Example: Tool Discovery for a New Analysis

When starting a new analysis type, you need to survey what tools are available. Here we explore the methylation analysis landscape.

# What methylation tools exist in BioContainers?
let methyl_tools = biocontainers_search("methylation", 50)

print(str(len(methyl_tools)) + " methylation-related tools found")
print("")

# Group by version count to find well-maintained tools
let mature = methyl_tools
  |> filter(|t| t.version_count >= 5)
  |> sort_by(|t| -t.version_count)

let new_tools = methyl_tools
  |> filter(|t| t.version_count < 3)

print("Mature tools (" + str(len(mature)) + "):")
mature |> each(|t| {
  print("  " + t.name + " - " + str(t.version_count) + " versions"
        + " (latest: " + t.latest_version + ")")
  print("    " + t.description)
})

print("")
print("Newer tools (" + str(len(new_tools)) + "):")
new_tools |> take(10) |> each(|t| {
  print("  " + t.name + " - " + t.latest_version)
})

# Deep dive into the top candidate
let bismark = biocontainers_info("bismark")
print("")
print("Bismark detail:")
print("  " + bismark.description)
print("  " + str(len(bismark.versions)) + " releases")
print("  Aliases: " + join(bismark.aliases, ", "))
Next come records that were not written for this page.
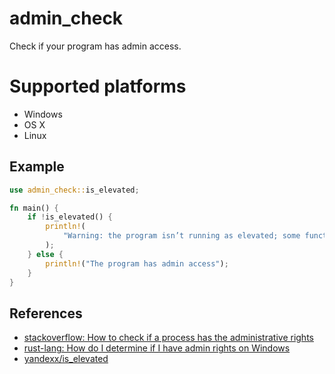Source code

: # admin_check

Check if your program has admin access. 

# Supported platforms
- Windows
- OS X
- Linux

## Example

```rust
use admin_check::is_elevated;

fn main() {
    if !is_elevated() {
        println!(
            "Warning: the program isn’t running as elevated; some functionality may not work."
        );
    } else {
        println!("The program has admin access");
    }
}
```

## References

- [stackoverflow: How to check if a process has the administrative rights](https://stackoverflow.com/questions/8046097/how-to-check-if-a-process-has-the-administrative-rights)
- [rust-lang: How do I determine if I have admin rights on Windows](https://users.rust-lang.org/t/how-do-i-determine-if-i-have-admin-rights-on-windows/35710)
- [yandexx/is_elevated](https://github.com/yandexx/is_elevated)
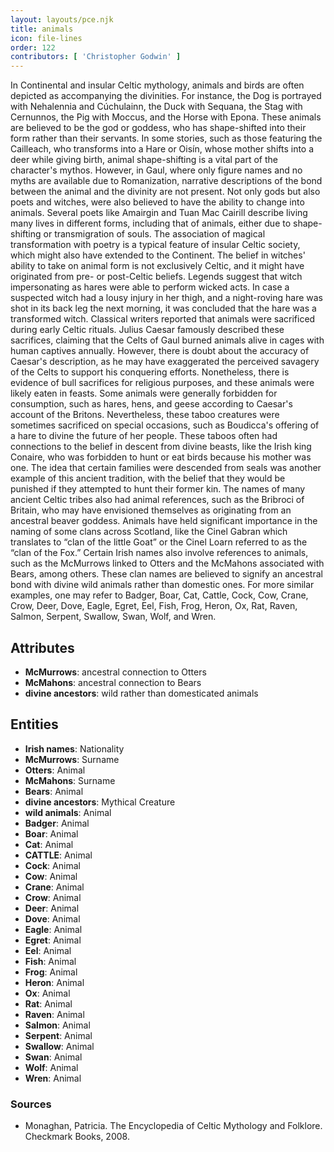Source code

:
 ```yaml
---
layout: layouts/pce.njk
title: animals
icon: file-lines
order: 122
contributors: [ 'Christopher Godwin' ]
---
```

In Continental and insular Celtic mythology, animals and birds are often depicted as accompanying the divinities. For instance, the Dog is portrayed with Nehalennia and Cúchulainn, the Duck with Sequana, the Stag with Cernunnos, the Pig with Moccus, and the Horse with Epona. These animals are believed to be the god or goddess, who has shape-shifted into their form rather than their servants. In some stories, such as those featuring the Cailleach, who transforms into a Hare or Oisín, whose mother shifts into a deer while giving birth, animal shape-shifting is a vital part of the character's mythos. However, in Gaul, where only figure names and no myths are available due to Romanization, narrative descriptions of the bond between the animal and the divinity are not present. Not only gods but also poets and witches, were also believed to have the ability to change into animals. Several poets like Amairgin and Tuan Mac Cairill describe living many lives in different forms, including that of animals, either due to shape-shifting or transmigration of souls. The association of magical transformation with poetry is a typical feature of insular Celtic society, which might also have extended to the Continent. The belief in witches' ability to take on animal form is not exclusively Celtic, and it might have originated from pre- or post-Celtic beliefs. Legends suggest that witch impersonating as hares were able to perform wicked acts. In case a suspected witch had a lousy injury in her thigh, and a night-roving hare was shot in its back leg the next morning, it was concluded that the hare was a transformed witch. Classical writers reported that animals were sacrificed during early Celtic rituals. Julius Caesar famously described these sacrifices, claiming that the Celts of Gaul burned animals alive in cages with human captives annually. However, there is doubt about the accuracy of Caesar's description, as he may have exaggerated the perceived savagery of the Celts to support his conquering efforts. Nonetheless, there is evidence of bull sacrifices for religious purposes, and these animals were likely eaten in feasts. Some animals were generally forbidden for consumption, such as hares, hens, and geese according to Caesar's account of the Britons. Nevertheless, these taboo creatures were sometimes sacrificed on special occasions, such as Boudicca's offering of a hare to divine the future of her people. These taboos often had connections to the belief in descent from divine beasts, like the Irish king Conaire, who was forbidden to hunt or eat birds because his mother was one. The idea that certain families were descended from seals was another example of this ancient tradition, with the belief that they would be punished if they attempted to hunt their former kin. The names of many ancient Celtic tribes also had animal references, such as the Bribroci of Britain, who may have envisioned themselves as originating from an ancestral beaver goddess. Animals have held significant importance in the naming of some clans across Scotland, like the Cinel Gabran which translates to “clan of the little Goat” or the Cinel Loarn referred to as the “clan of the Fox.” Certain Irish names also involve references to animals, such as the McMurrows linked to Otters and the McMahons associated with Bears, among others. These clan names are believed to signify an ancestral bond with divine wild animals rather than domestic ones. For more similar examples, one may refer to Badger, Boar, Cat, Cattle, Cock, Cow, Crane, Crow, Deer, Dove, Eagle, Egret, Eel, Fish, Frog, Heron, Ox, Rat, Raven, Salmon, Serpent, Swallow, Swan, Wolf, and Wren.

## Attributes

- **McMurrows**: ancestral connection to Otters
- **McMahons**: ancestral connection to Bears
- **divine ancestors**: wild rather than domesticated animals

## Entities

- **Irish names**: Nationality
- **McMurrows**: Surname
- **Otters**: Animal
- **McMahons**: Surname
- **Bears**: Animal
- **divine ancestors**: Mythical Creature
- **wild animals**: Animal
- **Badger**: Animal
- **Boar**: Animal
- **Cat**: Animal
- **CATTLE**: Animal
- **Cock**: Animal
- **Cow**: Animal
- **Crane**: Animal
- **Crow**: Animal
- **Deer**: Animal
- **Dove**: Animal
- **Eagle**: Animal
- **Egret**: Animal
- **Eel**: Animal
- **Fish**: Animal
- **Frog**: Animal
- **Heron**: Animal
- **Ox**: Animal
- **Rat**: Animal
- **Raven**: Animal
- **Salmon**: Animal
- **Serpent**: Animal
- **Swallow**: Animal
- **Swan**: Animal
- **Wolf**: Animal
- **Wren**: Animal

### Sources

- Monaghan, Patricia. The Encyclopedia of Celtic Mythology and Folklore. Checkmark Books, 2008.

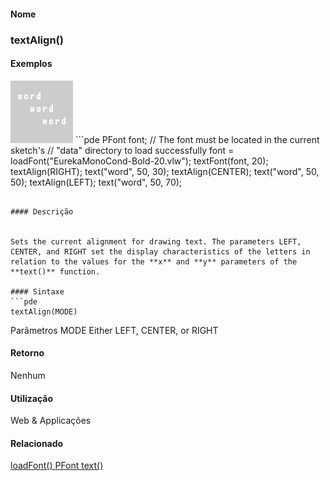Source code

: 
#### Nome
### textAlign()

#### Exemplos
<img border="0" height="100" src="media/textAlign_.gif" width="100"/>
```pde
PFont font; 
// The font must be located in the current sketch's 
// "data" directory to load successfully 
font = loadFont("EurekaMonoCond-Bold-20.vlw"); 
textFont(font, 20); 
textAlign(RIGHT); 
text("word", 50, 30); 
textAlign(CENTER); 
text("word", 50, 50); 
textAlign(LEFT); 
text("word", 50, 70); 

```

#### Descrição

	
Sets the current alignment for drawing text. The parameters LEFT, CENTER, and RIGHT set the display characteristics of the letters in relation to the values for the **x** and **y** parameters of the **text()** function.

#### Sintaxe
```pde
textAlign(MODE)

```
Parâmetros
MODE
Either LEFT, CENTER, or RIGHT



#### Retorno

	
Nenhum

#### Utilização

	
Web & Applicações

#### Relacionado

[loadFont() ](loadFont_
)
[PFont ](PFont
)
[text() ](text_
)

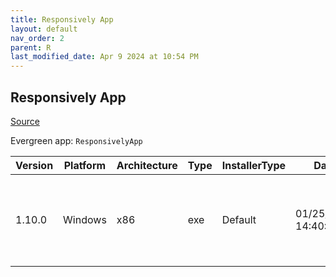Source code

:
 ```yaml
---
title: Responsively App
layout: default
nav_order: 2
parent: R
last_modified_date: Apr 9 2024 at 10:54 PM
---
```


## Responsively App

[Source](https://responsively.app/)

Evergreen app: `ResponsivelyApp`

| Version | Platform | Architecture | Type | InstallerType | Date                | Size     | URI                                                                                                                                                                                                                                                  |
| ------- | -------- | ------------ | ---- | ------------- | ------------------- | -------- | ---------------------------------------------------------------------------------------------------------------------------------------------------------------------------------------------------------------------------------------------------- |
| 1.10.0  | Windows  | x86          | exe  | Default       | 01/25/2023 14:40:32 | 85451040 | [https://github.com/responsively-org/responsively-app-releases/releases/download/v1.10.0/ResponsivelyApp-Setup-1.10.0.exe](https://github.com/responsively-org/responsively-app-releases/releases/download/v1.10.0/ResponsivelyApp-Setup-1.10.0.exe) |
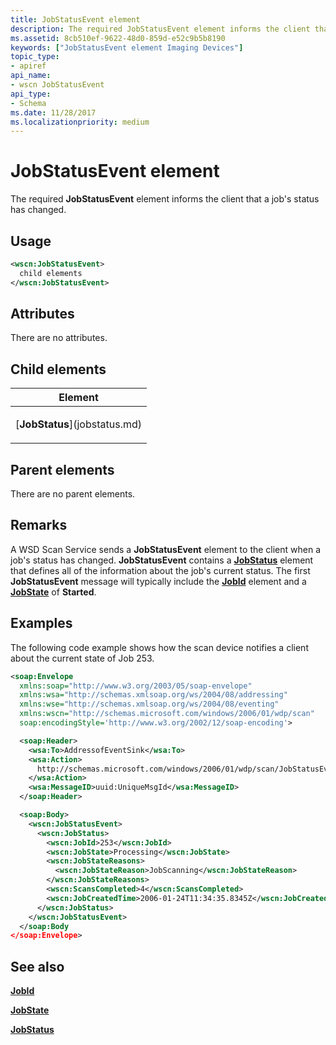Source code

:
 ```yaml
---
title: JobStatusEvent element
description: The required JobStatusEvent element informs the client that a job's status has changed.
ms.assetid: 8cb510ef-9622-48d0-859d-e52c9b5b8190
keywords: ["JobStatusEvent element Imaging Devices"]
topic_type:
- apiref
api_name:
- wscn JobStatusEvent
api_type:
- Schema
ms.date: 11/28/2017
ms.localizationpriority: medium
---
```


# JobStatusEvent element


The required **JobStatusEvent** element informs the client that a job's status has changed.

Usage
-----

```xml
<wscn:JobStatusEvent>
  child elements
</wscn:JobStatusEvent>
```

Attributes
----------

There are no attributes.

## Child elements


<table>
<colgroup>
<col width="100%" />
</colgroup>
<thead>
<tr class="header">
<th>Element</th>
</tr>
</thead>
<tbody>
<tr class="odd">
<td><p>[<strong>JobStatus</strong>](jobstatus.md)</p></td>
</tr>
</tbody>
</table>

## Parent elements


There are no parent elements.

Remarks
-------

A WSD Scan Service sends a **JobStatusEvent** element to the client when a job's status has changed. **JobStatusEvent** contains a [**JobStatus**](jobstatus.md) element that defines all of the information about the job's current status. The first **JobStatusEvent** message will typically include the [**JobId**](jobid.md) element and a [**JobState**](jobstate.md) of **Started**.

Examples
--------

The following code example shows how the scan device notifies a client about the current state of Job 253.

```xml
<soap:Envelope
  xmlns:soap="http://www.w3.org/2003/05/soap-envelope"
  xmlns:wsa="http://schemas.xmlsoap.org/ws/2004/08/addressing"
  xmlns:wse="http://schemas.xmlsoap.org/ws/2004/08/eventing"
  xmlns:wscn="http://schemas.microsoft.com/windows/2006/01/wdp/scan"
  soap:encodingStyle='http://www.w3.org/2002/12/soap-encoding'>

  <soap:Header>
    <wsa:To>AddressofEventSink</wsa:To>
    <wsa:Action>
      http://schemas.microsoft.com/windows/2006/01/wdp/scan/JobStatusEvent
    </wsa:Action>
    <wsa:MessageID>uuid:UniqueMsgId</wsa:MessageID>
  </soap:Header>

  <soap:Body>
    <wscn:JobStatusEvent>
      <wscn:JobStatus>
        <wscn:JobId>253</wscn:JobId>
        <wscn:JobState>Processing</wscn:JobState>
        <wscn:JobStateReasons>
          <wscn:JobStateReason>JobScanning</wscn:JobStateReason>
        </wscn:JobStateReasons>
        <wscn:ScansCompleted>4</wscn:ScansCompleted>
        <wscn:JobCreatedTime>2006-01-24T11:34:35.8345Z</wscn:JobCreatedTime>
      </wscn:JobStatus>
    </wscn:JobStatusEvent>
  </soap:Body
</soap:Envelope>

```

## See also


[**JobId**](jobid.md)

[**JobState**](jobstate.md)

[**JobStatus**](jobstatus.md)

 

 






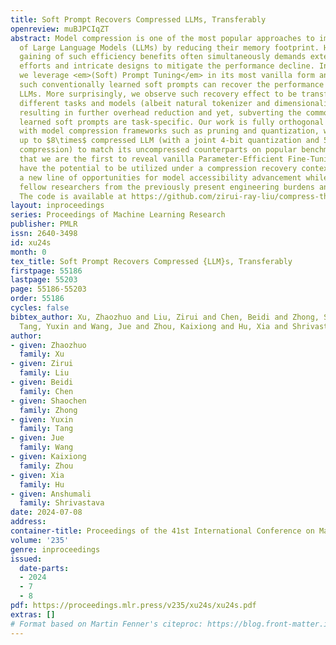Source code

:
 ```yaml
---
title: Soft Prompt Recovers Compressed LLMs, Transferably
openreview: muBJPCIqZT
abstract: Model compression is one of the most popular approaches to improve the accessibility
  of Large Language Models (LLMs) by reducing their memory footprint. However, the
  gaining of such efficiency benefits often simultaneously demands extensive engineering
  efforts and intricate designs to mitigate the performance decline. In this work,
  we leverage <em>(Soft) Prompt Tuning</em> in its most vanilla form and discover
  such conventionally learned soft prompts can recover the performance of compressed
  LLMs. More surprisingly, we observe such recovery effect to be transferable among
  different tasks and models (albeit natural tokenizer and dimensionality limitations),
  resulting in further overhead reduction and yet, subverting the common belief that
  learned soft prompts are task-specific. Our work is fully orthogonal and compatible
  with model compression frameworks such as pruning and quantization, where we enable
  up to $8\times$ compressed LLM (with a joint 4-bit quantization and 50% weight pruning
  compression) to match its uncompressed counterparts on popular benchmarks. We note
  that we are the first to reveal vanilla Parameter-Efficient Fine-Tuning (PEFT) techniques
  have the potential to be utilized under a compression recovery context, opening
  a new line of opportunities for model accessibility advancement while freeing our
  fellow researchers from the previously present engineering burdens and constraints.
  The code is available at https://github.com/zirui-ray-liu/compress-then-prompt.
layout: inproceedings
series: Proceedings of Machine Learning Research
publisher: PMLR
issn: 2640-3498
id: xu24s
month: 0
tex_title: Soft Prompt Recovers Compressed {LLM}s, Transferably
firstpage: 55186
lastpage: 55203
page: 55186-55203
order: 55186
cycles: false
bibtex_author: Xu, Zhaozhuo and Liu, Zirui and Chen, Beidi and Zhong, Shaochen and
  Tang, Yuxin and Wang, Jue and Zhou, Kaixiong and Hu, Xia and Shrivastava, Anshumali
author:
- given: Zhaozhuo
  family: Xu
- given: Zirui
  family: Liu
- given: Beidi
  family: Chen
- given: Shaochen
  family: Zhong
- given: Yuxin
  family: Tang
- given: Jue
  family: Wang
- given: Kaixiong
  family: Zhou
- given: Xia
  family: Hu
- given: Anshumali
  family: Shrivastava
date: 2024-07-08
address:
container-title: Proceedings of the 41st International Conference on Machine Learning
volume: '235'
genre: inproceedings
issued:
  date-parts:
  - 2024
  - 7
  - 8
pdf: https://proceedings.mlr.press/v235/xu24s/xu24s.pdf
extras: []
# Format based on Martin Fenner's citeproc: https://blog.front-matter.io/posts/citeproc-yaml-for-bibliographies/
---
```

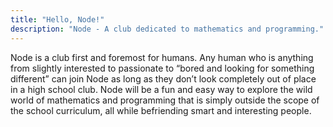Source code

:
 ```yaml
---
title: "Hello, Node!"
description: "Node - A club dedicated to mathematics and programming."
---
```


Node is a club first and foremost for humans. Any human who is anything from slightly interested to passionate to “bored and looking for something different” can join Node as long as they don’t look completely out of place in a high school club. Node will be a fun and easy way to explore the wild world of mathematics and programming that is simply outside the scope of the school curriculum, all while befriending smart and interesting people. 
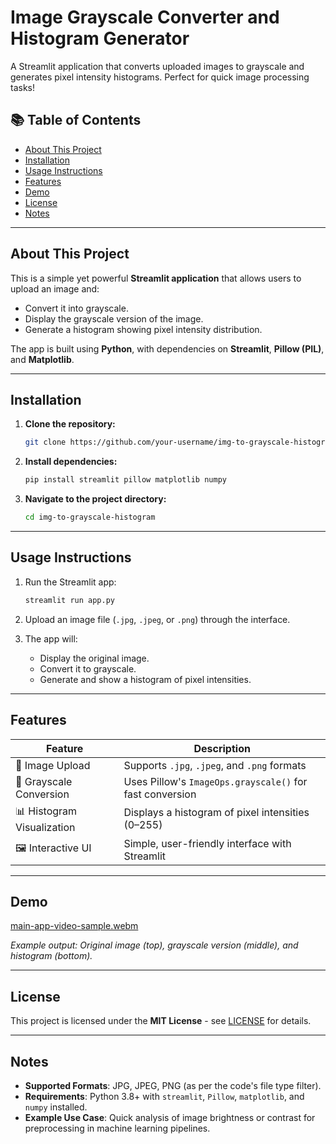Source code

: # Image Grayscale Converter and Histogram Generator

A Streamlit application that converts uploaded images to grayscale and generates pixel intensity histograms. Perfect for quick image processing tasks!

## 📚 Table of Contents
- [About This Project](#about-this-project)
- [Installation](#installation)
- [Usage Instructions](#usage-instructions)
- [Features](#features)
- [Demo](#video-demo)
- [License](#license)
- [Notes](#notes)

---

## About This Project

This is a simple yet powerful **Streamlit application** that allows users to upload an image and:

- Convert it into grayscale.
- Display the grayscale version of the image.
- Generate a histogram showing pixel intensity distribution.

The app is built using **Python**, with dependencies on **Streamlit**, **Pillow (PIL)**, and **Matplotlib**.

---

## Installation

1. **Clone the repository:**
   ```bash
   git clone https://github.com/your-username/img-to-grayscale-histogram.git
   ```

2. **Install dependencies:**
   ```bash
   pip install streamlit pillow matplotlib numpy
   ```

3. **Navigate to the project directory:**
   ```bash
   cd img-to-grayscale-histogram
   ```

---

## Usage Instructions

1. Run the Streamlit app:
   ```bash
   streamlit run app.py
   ```

2. Upload an image file (`.jpg`, `.jpeg`, or `.png`) through the interface.

3. The app will:
   - Display the original image.
   - Convert it to grayscale.
   - Generate and show a histogram of pixel intensities.

---

## Features

| Feature | Description |
|--------|-------------|
| 📎 Image Upload | Supports `.jpg`, `.jpeg`, and `.png` formats |
| 🧠 Grayscale Conversion | Uses Pillow's `ImageOps.grayscale()` for fast conversion |
| 📊 Histogram Visualization | Displays a histogram of pixel intensities (0–255) |
| 🖼️ Interactive UI | Simple, user-friendly interface with Streamlit |

---

## Demo

[main-app-video-sample.webm](https://github.com/user-attachments/assets/797bbb7c-7e2b-4954-82fc-1f564114c354)

*Example output: Original image (top), grayscale version (middle), and histogram (bottom).*

---

## License

This project is licensed under the **MIT License** - see [LICENSE](LICENSE) for details.

---

## Notes

- **Supported Formats**: JPG, JPEG, PNG (as per the code's file type filter).
- **Requirements**: Python 3.8+ with `streamlit`, `Pillow`, `matplotlib`, and `numpy` installed.
- **Example Use Case**: Quick analysis of image brightness or contrast for preprocessing in machine learning pipelines.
# Check image sizes across versions
bismark.versions |> take(5) |> each(|v| {
  let docker = v.images |> filter(|img| img.type == "Docker") |> first()
  if docker != None then
    print("  " + v.version + ": " + str(docker.size / 1000000) + " MB")
})

Example: Container Image Audit

For an existing pipeline, verify that every tool has a valid BioContainers image and flag any that are outdated.

# Current pipeline tools and their pinned versions
let pinned = [
  {tool: "bwa-mem2",  version: "2.2.1--hd03093a_2"},
  {tool: "samtools",  version: "1.17--h50ea8bc_0"},
  {tool: "gatk4",     version: "4.3.0.0--py310hdfd78af_0"},
  {tool: "bcftools",  version: "1.17--h3cc50cf_1"},
  {tool: "multiqc",   version: "1.14--pyhdfd78af_0"},
  {tool: "fastp",     version: "0.23.2--hb7a2d85_2"},
]

let audit = pinned |> map(|entry| {
  let info = biocontainers_info(entry.tool)
  let all_versions = info.versions |> map(|v| v.version)

  # Check if pinned version still exists
  let exists = all_versions |> find(|v| v == entry.version) != None

  # Check if there is a newer version
  let latest = info.versions |> first()
  let is_latest = latest.version == entry.version

  # Count how many versions behind
  let versions_behind = if is_latest then
    0
  else {
    let idx = all_versions
      |> enumerate()
      |> find(|pair| pair.value == entry.version)
    if idx != None then idx.index else -1
  }

  {
    tool: entry.tool,
    pinned: entry.version,
    latest: latest.version,
    exists: exists,
    is_latest: is_latest,
    versions_behind: versions_behind,
  }
})

# Report
print("Pipeline Container Audit")
print("========================")

let missing = audit |> filter(|a| not a.exists)
let outdated = audit |> filter(|a| a.exists and not a.is_latest)
let current = audit |> filter(|a| a.is_latest)

if len(missing) > 0 then {
  print("")
  print("MISSING (pinned version no longer in registry):")
  missing |> each(|a| print("  " + a.tool + " " + a.pinned
                             + " => latest: " + a.latest))
}

if len(outdated) > 0 then {
  print("")
  print("OUTDATED:")
  outdated |> each(|a| print("  " + a.tool + " " + a.pinned
                              + " => " + a.latest
                              + " (" + str(a.versions_behind) + " versions behind)"))
}

if len(current) > 0 then {
  print("")
  print("CURRENT:")
  current |> each(|a| print("  " + a.tool + " " + a.pinned))
}

print("")
print(str(len(current)) + " current, "
      + str(len(outdated)) + " outdated, "
      + str(len(missing)) + " missing")

audit |> write_json("container_audit.json")

Summary

BioLang’s four BioContainers builtins – biocontainers_search, biocontainers_popular, biocontainers_info, and biocontainers_versions – bring the full BioContainers registry into your scripts as native data. Use them to discover tools, pin container images for reproducibility, audit existing pipelines, and explore new analysis domains. Combined with BioLang’s pipes and collection operations, a few lines of code replace manual registry browsing and ad hoc version tracking.